_WHAT THIS TASK INVOLVES_: Find "SwiGLU's loss with" in the material below, then copy that line and every subsequent line to the end, exactly.

┌──

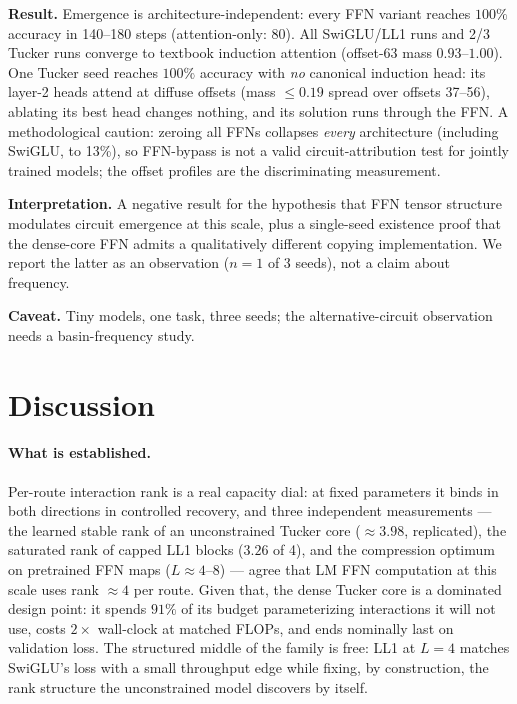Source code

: \documentclass[11pt]{article}
\begin{document}
\textbf{Result.} Emergence is architecture-independent: every FFN variant reaches
$100\%$ accuracy in 140--180 steps (attention-only: 80). All SwiGLU/LL1 runs and 2/3
Tucker runs converge to textbook induction attention (offset-$63$ mass
$0.93$--$1.00$). One Tucker seed reaches $100\%$ accuracy with \emph{no} canonical
induction head: its layer-2 heads attend at diffuse offsets (mass $\le 0.19$ spread
over offsets 37--56), ablating its best head changes nothing, and its solution runs
through the FFN. A methodological caution: zeroing all FFNs collapses \emph{every}
architecture (including SwiGLU, to 13\%), so FFN-bypass is not a valid
circuit-attribution test for jointly trained models; the offset profiles are the
discriminating measurement.

\textbf{Interpretation.} A negative result for the hypothesis that FFN tensor
structure modulates circuit emergence at this scale, plus a single-seed existence
proof that the dense-core FFN admits a qualitatively different copying
implementation. We report the latter as an observation ($n{=}1$ of 3 seeds), not a
claim about frequency.

\textbf{Caveat.} Tiny models, one task, three seeds; the alternative-circuit
observation needs a basin-frequency study.

\section{Discussion}
\label{sec:discussion}

\paragraph{What is established.}
Per-route interaction rank is a real capacity dial: at fixed parameters it binds in
both directions in controlled recovery, and three independent measurements --- the
learned stable rank of an unconstrained Tucker core ($\approx 3.98$, replicated), the
saturated rank of capped LL1 blocks ($3.26$ of 4), and the compression optimum on
pretrained FFN maps ($L \approx 4$--$8$) --- agree that LM FFN computation at this
scale uses rank $\approx 4$ per route. Given that, the dense Tucker core is a
dominated design point: it spends $91\%$ of its budget parameterizing interactions it
will not use, costs $2\times$ wall-clock at matched FLOPs, and ends nominally last on
validation loss. The structured middle of the family is free: LL1 at $L{=}4$ matches
SwiGLU's loss with a small throughput edge while fixing, by construction, the rank
structure the unconstrained model discovers by itself.
\end{document}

└──

_ANSWER TO THE PROBLEM_:
SwiGLU's loss with a small throughput edge while fixing, by construction, the rank
structure the unconstrained model discovers by itself.
\end{document}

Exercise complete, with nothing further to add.